Work instructions: Your answer should be the records again, unchanged in wording and free of images.

Provided data:

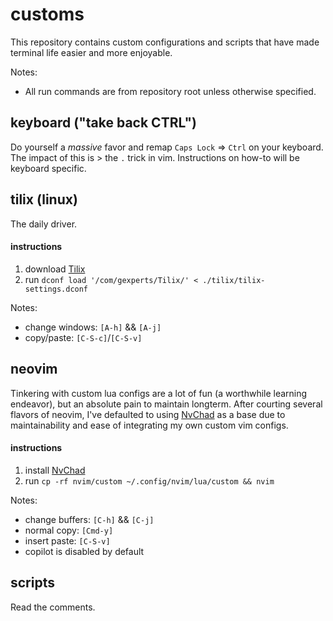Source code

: # customs
This repository contains custom configurations and scripts that have made terminal life easier and more enjoyable.

Notes:
- All run commands are from repository root unless otherwise specified.

## keyboard ("take back CTRL")
Do yourself a _massive_ favor and remap `Caps Lock` => `Ctrl` on your keyboard. The impact of this is > the `.` trick in vim. Instructions on how-to will be keyboard specific.

## tilix (linux)
The daily driver.

#### instructions
1. download [Tilix][tilix]
2. run `dconf load '/com/gexperts/Tilix/' < ./tilix/tilix-settings.dconf`

Notes:
- change windows: `[A-h]` && `[A-j]`
- copy/paste: `[C-S-c]`/`[C-S-v]`

## neovim
Tinkering with custom lua configs are a lot of fun (a worthwhile learning endeavor), but an absolute pain to maintain longterm. After courting several flavors of neovim, I've defaulted to using [NvChad][nvchad] as a base due to maintainability and ease of integrating my own custom vim configs.

#### instructions
1. install [NvChad][nvchad]
2. run `cp -rf nvim/custom ~/.config/nvim/lua/custom && nvim`

Notes:
- change buffers: `[C-h]` && `[C-j]`
- normal copy: `[Cmd-y]`
- insert paste: `[C-S-v]`
- copilot is disabled by default

## scripts
Read the comments.

[nvchad]: https://nvchad.com/
[tilix]: https://gnunn1.github.io/tilix-web/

Exercise answer:
Source code

: # customs
This repository contains custom configurations and scripts that have made terminal life easier and more enjoyable.

Notes:
- All run commands are from repository root unless otherwise specified.

## keyboard ("take back CTRL")
Do yourself a _massive_ favor and remap `Caps Lock` => `Ctrl` on your keyboard. The impact of this is > the `.` trick in vim. Instructions on how-to will be keyboard specific.

## tilix (linux)
The daily driver.

#### instructions
1. download [Tilix][tilix]
2. run `dconf load '/com/gexperts/Tilix/' < ./tilix/tilix-settings.dconf`

Notes:
- change windows: `[A-h]` && `[A-j]`
- copy/paste: `[C-S-c]`/`[C-S-v]`

## neovim
Tinkering with custom lua configs are a lot of fun (a worthwhile learning endeavor), but an absolute pain to maintain longterm. After courting several flavors of neovim, I've defaulted to using [NvChad][nvchad] as a base due to maintainability and ease of integrating my own custom vim configs.

#### instructions
1. install [NvChad][nvchad]
2. run `cp -rf nvim/custom ~/.config/nvim/lua/custom && nvim`

Notes:
- change buffers: `[C-h]` && `[C-j]`
- normal copy: `[Cmd-y]`
- insert paste: `[C-S-v]`
- copilot is disabled by default

## scripts
Read the comments.

[nvchad]: https://nvchad.com/
[tilix]: https://gnunn1.github.io/tilix-web/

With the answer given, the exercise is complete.